For this particular service provider customer and their tenant, the LDAP server was specified using an IP address instead of a FQDN. The Accept all certificates option was also selected as the IP address was not in the CN or SAN. This arrangement worked before the upgrade, but we're on the right track. It's definitely certificate related.
Let's check out the vCloud Director v9.5 release notes. We can see under Known Issues there is a call out to LDAP over SSL failing:
LDAP over SSL connection fails vCloud Director 9.5 uses Java 8 Update 181, which introduces improved LDAP support. Workaround: Verify that you have a properly constructed SSL certificate. For information, see the Java 8 Release Changes at https://www.java.com.
Well that's somewhat useful but it doesn't give you any more information on what a properly constructed SSL certificate is. Let's check out the Java 8 Release Changes as suggested. We can see under Update 181 that there has been an improvement made to LDAP:
Java 8 Update 181 (8u181) Release Highlights Change: Improve LDAP support Endpoint identification has been enabled on LDAPS connections. To improve the robustness of LDAPS (secure LDAP over TLS ) connections, endpoint identification algorithms have been enabled by default. Note that there may be situations where some applications that were previously able to successfully connect to an LDAPS server may no longer be able to do so. Such applications may, if they deem appropriate, disable endpoint identification using a new system property: com.sun.jndi.ldap.object.disableEndpointIdentification. Define this system property (or set it to true) to disable endpoint identification algorithms. JDK-8200666 (not public)

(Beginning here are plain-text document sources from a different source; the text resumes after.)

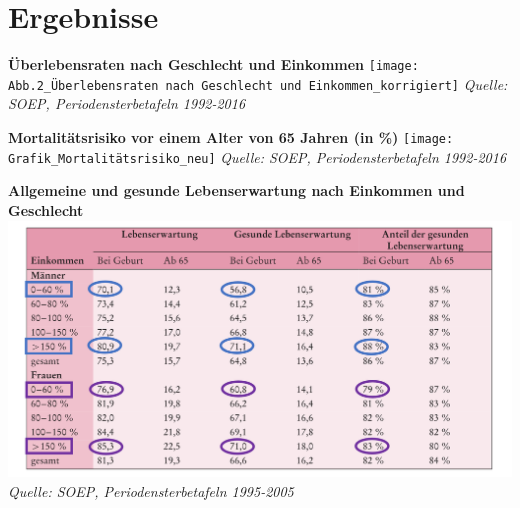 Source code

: \documentclass{beamer}
\begin{document}
\section{Ergebnisse}
\begin{frame}
\textbf{Überlebensraten nach Geschlecht und Einkommen}
	\texttt{[image: Abb.2\_Überlebensraten nach Geschlecht und Einkommen\_korrigiert]}
	\emph{Quelle: SOEP, Periodensterbetafeln 1992-2016}
\end{frame}

\begin{frame}
\textbf{Mortalitätsrisiko vor einem Alter von 65 Jahren (in \%) }
	\texttt{[image: Grafik\_Mortalitätsrisiko\_neu]}
	\emph{Quelle: SOEP, Periodensterbetafeln 1992-2016}
\end{frame}

\begin{frame}
  \textbf{Allgemeine und gesunde Lebenserwartung nach Einkommen und Geschlecht}\\
	\includegraphics[scale=0.46]{Tabelle_ellipsen}
	\emph{Quelle: SOEP, Periodensterbetafeln 1995-2005}
\end{frame}
 
 
\end{document}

Let's explore this a bit more. The last few years have seen changes in how client's connecting with SSL validate the endpoint they are connecting to. A valid certificate chain and Common Name (CN) were typically needed. Now? We need to have a valid SAN configured on certificates before the browser will accept it. Is this sounding familiar? It should, I've already written an article around something similar.
For this particular tenant, the SSL certificate was signed by a public CA so the chain was OK but the IP address was not listed in the SAN or god forbid the CN. On v8.20, the “Accept all certificates” option was selected so the lack of IP in the certificate was ‘skipped over’. The quick fix is to use the FQDN that matches the FQDN in the CN and SAN, which is what was done for this tenant. In the v9.5 world, everything worked just as expected except the Endpoint identification mechanism tried to validate the specified LDAP server IP address against the SAN and failed regardless of the certificate chain.
This highlights the importance of not just blindly renewing certificates when they're due but to really reconsider who or what will be consuming them and how so that you can avoid showstoppers like this.